Building lasting habits

Working towards happy, healthy habits that stick is challenging. The habits we might seek out for ourselves – eating better, exercising regularly, making more time for wellness – are difficult to invest in because they are largely difficult to maintain on an everyday basis. If you’re thinking about turning a goal into a habit, think about these steps to making it happen:

#1 Think about why it could be good for you

Take some time to reflect on the rationale behind your precious goal; say you are hoping to develop your artistic skills. Are you looking to become a famous, high-earning artist? Or do you want to spend your free time being creative for personal growth? Make sure you are taking this time out of your schedule to enrich an aspect of your life and your happiness. We are often highly driven to work on goals to benefit careers and relationships, often failing to leave room for our own.

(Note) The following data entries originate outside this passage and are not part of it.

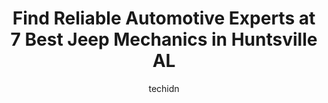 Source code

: ---
layout: ampstory
image: https://images.unsplash.com/photo-1493238792000-8113da705763?ixlib=rb-4.0.3&ixid=MnwxMjA3fDB8MHxwaG90by1wYWdlfHx8fGVufDB8fHx8&auto=format&fit=crop&w=640&h=853&q=80
author: techidn
featured: false
description: Discover the 7 best Jeep Mechanic in Huntsville AL, USA and ensure your vehicle receives the highest quality of care. These trusted professionals are known for their skill, knowledge, and de
title: Find Reliable Automotive Experts at 7 Best Jeep Mechanics in Huntsville AL
cover:
   title: Find Reliable Automotive Experts at 7 Best Jeep Mechanics in Huntsville AL
   subtitle: Rickpate
   background: https://images.unsplash.com/photo-1493238792000-8113da705763?ixlib=rb-4.0.3&ixid=MnwxMjA3fDB8MHxwaG90by1wYWdlfHx8fGVufDB8fHx8&auto=format&fit=crop&w=640&h=853&q=80

pages: 
 - layout: thirds
   top: <h1>#1 Kevins Auto Repair</h1>
   bottom: "<p>Loved that I was able to request a time over their website, they were quick to get me scheduled. Very friendly in the office with the cutest dog in the back. Kevin was st</p>"
   background: https://www.knot35.com/toplist/wp-content/uploads/2023/06/best-jeep-mechanic-1-in-huntsville-al-1685832573.jpeg
   backgroundblur: true
 - layout: thirds
   top: <h1>#2 Landers McLarty Dodge Chrysler Jeep Ram Service Department</h1>
   bottom: "<p>6533 University Dr NW Unit A, Huntsville, AL 35806, United States</p>"
   background: https://www.knot35.com/toplist/wp-content/uploads/2023/06/best-jeep-mechanic-2-in-huntsville-al-1685832573.jpeg
   cta:
      link: https://www.knot35.com/toplist/find-reliable-automotive-experts-at-7-best-jeep-mechanics-in-huntsville-al/
      text: Find Reliable Automotive Experts at 7 Best Jeep Mechanics in Huntsville AL
 - layout: thirds
   top: <h1>#3 Pro Auto</h1>
   bottom: "<p>5078 Meridian St N, Huntsville, AL 35810, United States</p>"
   background: https://www.knot35.com/toplist/wp-content/uploads/2023/06/best-jeep-mechanic-3-in-huntsville-al-1685832573.jpeg
   cta:
      link: https://www.knot35.com/toplist/find-reliable-automotive-experts-at-7-best-jeep-mechanics-in-huntsville-al/
      text: Find Reliable Automotive Experts at 7 Best Jeep Mechanics in Huntsville AL
 - layout: thirds
   top: <h1>#4 Lbj Tire And Auto</h1>
   bottom: "<p>12403 S Memorial Pkwy, Huntsville, AL 35803, United States</p>"
   background: https://images.unsplash.com/photo-1522441815192-d9f04eb0615c?ixlib=rb-4.0.3&ixid=MnwxMjA3fDB8MHxwaG90by1wYWdlfHx8fGVufDB8fHx8&auto=format&fit=crop&w=640&h=853&q=80
   cta:
      link: https://www.knot35.com/toplist/find-reliable-automotive-experts-at-7-best-jeep-mechanics-in-huntsville-al/
      text: Find Reliable Automotive Experts at 7 Best Jeep Mechanics in Huntsville AL
 - layout: thirds
   top: <h1>#5 Rocket City Off Road Huntsville Driveshaft Auto Repair</h1>
   bottom: "<p>5476 Research Park Blvd NW, Huntsville, AL 35806, United States</p>"
   background: https://images.unsplash.com/photo-1614648718611-0635f29016cb?ixlib=rb-4.0.3&ixid=MnwxMjA3fDB8MHxwaG90by1wYWdlfHx8fGVufDB8fHx8&auto=format&fit=crop&w=640&h=853&q=80
   cta:
      link: https://www.knot35.com/toplist/find-reliable-automotive-experts-at-7-best-jeep-mechanics-in-huntsville-al/
      text: Find Reliable Automotive Experts at 7 Best Jeep Mechanics in Huntsville AL
 - layout: thirds
   top: <h1>#6 Harding Auto Repair</h1>
   bottom: "<p>145 Jim Harding Way, Huntsville, AL 35806, United States</p>"
   background: https://images.unsplash.com/photo-1484589065579-248aad0d8b13?ixlib=rb-4.0.3&ixid=MnwxMjA3fDB8MHxwaG90by1wYWdlfHx8fGVufDB8fHx8&auto=format&fit=crop&w=640&h=853&q=80
   cta:
      link: https://www.knot35.com/toplist/find-reliable-automotive-experts-at-7-best-jeep-mechanics-in-huntsville-al/
      text: Find Reliable Automotive Experts at 7 Best Jeep Mechanics in Huntsville AL
 - layout: thirds
   top: <h1>#7 DIEHL AUTOMOTIVE</h1>
   bottom: "<p>3300 6th Ave SW, Huntsville, AL 35805, United States</p>"
   background: https://images.unsplash.com/photo-1557672172-298e090bd0f1?ixlib=rb-4.0.3&ixid=MnwxMjA3fDB8MHxwaG90by1wYWdlfHx8fGVufDB8fHx8&auto=format&fit=crop&w=640&h=853&q=80
   cta:
      link: https://www.knot35.com/toplist/find-reliable-automotive-experts-at-7-best-jeep-mechanics-in-huntsville-al/
      text: Find Reliable Automotive Experts at 7 Best Jeep Mechanics in Huntsville AL
 - layout: thirds
   middle: Continue reading...
   background: https://images.unsplash.com/photo-1488554378835-f7acf46e6c98?ixlib=rb-4.0.3&ixid=MnwxMjA3fDB8MHxwaG90by1wYWdlfHx8fGVufDB8fHx8&auto=format&fit=crop&w=640&h=853&q=80
   cta:
      link: https://www.knot35.com/toplist/find-reliable-automotive-experts-at-7-best-jeep-mechanics-in-huntsville-al/
      text: Find Reliable Automotive Experts at 7 Best Jeep Mechanics in Huntsville AL
      
---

#2 Think about why it might not work

Chances are, you’ve worked at kickstarting this habit in the past, and it wasn’t fruitful. What barriers did you come across in that process? Was it poorly timed during a particularly stressful period at work/school? Were you processing heavy emotions at the same time that were distracting you? Or did you walk into this process without the right resources at your disposal? Whatever the case may be, put together a list of roadblocks that may have gotten in the way of your goal.

#3 Start small

Once you’ve got a decent list for step 2, jot down some bullet point ideas for how these can be overcome. For example, if your goal is to exercise in a more regular fashion with challenges such as lack of time, fatigue, lack of motivation getting in the way, consider:

  • engaging in physical activity that does not require a significant time commitment
  • making exercise a part of your “absolutely necessary” routine such as transport to and from school/work
  • starting with low intensity exercise such as stretching routines before jumping ahead to heavier duty workouts
  • turning a hobby of yours into an exercise session; dance workouts, watching Netflix while pedaling on a stationary bike, taking the dog out for a brisker walk/jog

#4 Put in on a calendar

Writing it down helps concretize the activity! You don’t need to set specific deadlines just yet but putting a goal down on paper helps establish a sense of accountability towards yourself. It also might add some weight to your goal, reminding you that this habit is just as important as your research abstract submission deadline, and your exam prep.

#5 Get a buddy

Telling a friend about your goal is a must! Doing so allows you to have a healthy, encouraging, support system to remind you of the reason why you set out to achieve this goal in the first and even to participate along with you. Share recipes together, workout on Zoom, and challenge yourselves between you both to help you reach that goal; a little competition never hurt anyone.

Ultimately, we so easily dive into work to promote our external assets; work, education, family, but we often neglect our internal ones; spirituality, nutrition, happiness to name a few. Before diving into a process of self-growth, make sure your environment reflects some aspect of your goal and be kind to yourself in the process. There is no rule dictating how much time it takes a person to reach a goal, it can be as fast or slow-paced as you would like. What will you think about working on this month?